I won't talk down to him to remind him I'm his warden. In his state of mind it seems frankly cruel. I am going to function as his security alongside my duty as his warden. Because where I've come from that's what Security is for. To speak frankly: I worked with Inquisitors. My job to see that they didn't harm themselves. Didn't give in to their despair. Didn't take it out on the crew, the bond involuntaries.
And you're talking to me because I contacted you. But you came at me from word one with a lot more disdain and distrust than I'd reserved for you.
I was pleased that he had a lover and a friend aboard. Pleased because I knew I wouldn't ever be his dearest friend, for all I was trying to do best for him. I wanted him to have comfort in the ways I couldn't give.
For the little you'll find it worth. You can show every word of this conversation to him. It's filtered because I thought you wouldn't want his business about. But I haven't said anything here that I wouldn't tell him to his face.
And if he doesn't like being called by his rank, then I'll stop. But the reason I asked in the first place was to show I was willing to let him keep his place and dignity.

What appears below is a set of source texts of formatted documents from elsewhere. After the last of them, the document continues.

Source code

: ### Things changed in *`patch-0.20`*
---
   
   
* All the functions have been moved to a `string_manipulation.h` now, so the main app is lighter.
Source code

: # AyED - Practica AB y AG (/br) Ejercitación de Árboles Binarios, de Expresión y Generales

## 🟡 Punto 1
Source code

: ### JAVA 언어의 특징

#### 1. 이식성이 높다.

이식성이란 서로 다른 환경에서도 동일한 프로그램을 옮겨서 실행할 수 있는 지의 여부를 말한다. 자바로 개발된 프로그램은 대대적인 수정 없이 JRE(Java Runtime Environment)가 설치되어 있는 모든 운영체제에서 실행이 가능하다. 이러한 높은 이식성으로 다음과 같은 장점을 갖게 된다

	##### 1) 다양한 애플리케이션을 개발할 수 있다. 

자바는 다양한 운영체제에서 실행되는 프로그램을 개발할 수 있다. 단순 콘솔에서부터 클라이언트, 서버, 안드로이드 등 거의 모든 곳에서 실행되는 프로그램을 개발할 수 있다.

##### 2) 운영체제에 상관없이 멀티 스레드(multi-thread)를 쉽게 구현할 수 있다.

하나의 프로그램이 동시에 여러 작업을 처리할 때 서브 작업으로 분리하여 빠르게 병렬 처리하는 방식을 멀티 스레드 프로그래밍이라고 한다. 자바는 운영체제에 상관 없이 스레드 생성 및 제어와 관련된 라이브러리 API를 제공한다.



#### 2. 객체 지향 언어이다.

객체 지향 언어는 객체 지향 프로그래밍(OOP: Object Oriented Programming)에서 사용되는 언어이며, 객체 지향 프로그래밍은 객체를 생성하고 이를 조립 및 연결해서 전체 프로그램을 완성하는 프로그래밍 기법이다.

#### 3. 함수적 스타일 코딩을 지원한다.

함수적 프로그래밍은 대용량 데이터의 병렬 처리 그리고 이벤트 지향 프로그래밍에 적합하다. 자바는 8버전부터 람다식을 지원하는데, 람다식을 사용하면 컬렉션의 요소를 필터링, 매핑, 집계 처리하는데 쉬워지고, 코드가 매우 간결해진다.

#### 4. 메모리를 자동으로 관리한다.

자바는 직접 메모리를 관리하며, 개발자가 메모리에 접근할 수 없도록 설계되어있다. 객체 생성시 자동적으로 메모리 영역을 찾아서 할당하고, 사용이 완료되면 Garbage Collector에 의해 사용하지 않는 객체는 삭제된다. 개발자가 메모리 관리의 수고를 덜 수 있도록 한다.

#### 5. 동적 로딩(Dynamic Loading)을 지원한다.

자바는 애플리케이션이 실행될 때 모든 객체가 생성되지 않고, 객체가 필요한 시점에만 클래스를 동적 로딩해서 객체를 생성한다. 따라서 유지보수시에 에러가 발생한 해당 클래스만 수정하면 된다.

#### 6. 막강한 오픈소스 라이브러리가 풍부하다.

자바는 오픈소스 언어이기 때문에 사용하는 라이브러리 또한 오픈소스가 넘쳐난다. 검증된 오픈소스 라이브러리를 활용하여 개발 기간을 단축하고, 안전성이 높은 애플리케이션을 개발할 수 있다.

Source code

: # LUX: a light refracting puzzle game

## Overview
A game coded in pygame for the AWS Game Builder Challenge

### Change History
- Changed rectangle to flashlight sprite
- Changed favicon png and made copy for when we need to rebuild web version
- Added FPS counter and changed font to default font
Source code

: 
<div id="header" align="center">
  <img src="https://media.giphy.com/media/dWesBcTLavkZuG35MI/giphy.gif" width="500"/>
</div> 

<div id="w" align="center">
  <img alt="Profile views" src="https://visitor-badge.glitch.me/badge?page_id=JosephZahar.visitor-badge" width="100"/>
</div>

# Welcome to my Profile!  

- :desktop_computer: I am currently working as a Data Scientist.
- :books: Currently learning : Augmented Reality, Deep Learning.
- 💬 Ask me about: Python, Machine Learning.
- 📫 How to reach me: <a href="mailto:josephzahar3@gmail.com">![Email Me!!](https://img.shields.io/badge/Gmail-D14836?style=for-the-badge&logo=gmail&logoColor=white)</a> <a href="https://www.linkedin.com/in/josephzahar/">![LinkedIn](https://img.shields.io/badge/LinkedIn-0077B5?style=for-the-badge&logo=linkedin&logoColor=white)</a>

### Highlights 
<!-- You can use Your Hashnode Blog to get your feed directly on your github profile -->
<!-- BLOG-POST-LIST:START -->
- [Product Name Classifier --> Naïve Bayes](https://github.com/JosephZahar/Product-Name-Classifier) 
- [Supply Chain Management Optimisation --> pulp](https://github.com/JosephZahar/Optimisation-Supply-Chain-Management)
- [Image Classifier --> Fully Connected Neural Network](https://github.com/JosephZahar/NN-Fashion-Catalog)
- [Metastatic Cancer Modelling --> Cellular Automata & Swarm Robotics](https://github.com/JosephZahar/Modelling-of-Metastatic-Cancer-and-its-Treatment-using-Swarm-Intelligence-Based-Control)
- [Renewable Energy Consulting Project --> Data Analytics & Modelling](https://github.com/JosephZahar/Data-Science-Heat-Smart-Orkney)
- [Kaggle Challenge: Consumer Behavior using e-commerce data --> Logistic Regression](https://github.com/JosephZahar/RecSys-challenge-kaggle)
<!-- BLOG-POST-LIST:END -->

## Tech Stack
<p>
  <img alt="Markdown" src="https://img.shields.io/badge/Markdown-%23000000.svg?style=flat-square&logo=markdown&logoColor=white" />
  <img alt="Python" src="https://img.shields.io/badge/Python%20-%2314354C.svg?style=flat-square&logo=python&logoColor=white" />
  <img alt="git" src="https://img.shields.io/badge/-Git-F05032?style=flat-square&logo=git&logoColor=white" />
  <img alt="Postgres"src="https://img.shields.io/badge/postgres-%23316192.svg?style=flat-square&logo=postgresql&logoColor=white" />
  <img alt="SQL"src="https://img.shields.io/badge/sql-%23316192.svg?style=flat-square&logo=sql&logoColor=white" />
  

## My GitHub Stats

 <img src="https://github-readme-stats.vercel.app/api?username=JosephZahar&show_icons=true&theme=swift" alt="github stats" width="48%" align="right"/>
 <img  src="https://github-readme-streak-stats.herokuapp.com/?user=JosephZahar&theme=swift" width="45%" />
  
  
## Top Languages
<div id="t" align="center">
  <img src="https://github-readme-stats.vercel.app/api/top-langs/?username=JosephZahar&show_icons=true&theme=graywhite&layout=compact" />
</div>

Did I go bullheaded and stupid when he barked at me? Of course. And he'll have to get used to it. I won't engage with him in a temper. I won't fight back with anything but literality, not until the moment I've got no other choice. But if he tells me. Hell. If you tell me because he won't. That he'd like any other address. I'll call him that. And mean it. I'm not mocking him.
And it's not to you to make him respond to me. That's down to him and me, Omega. That's why I contacted you. You can't be my proxy to him. Because you don't know me.
Let him come at me and hate me. I won't mistreat him, no matter the extent of his temper. Hell, even death is apparently no detriment. But I'm asking you to stay out of it. Comfort him when he hates me, when I offend him. Be his lover, his friend.
But don't speak on my behalf. Don't be his second warden. I appreciate the thought. But it won't work if you do. Don't you see that?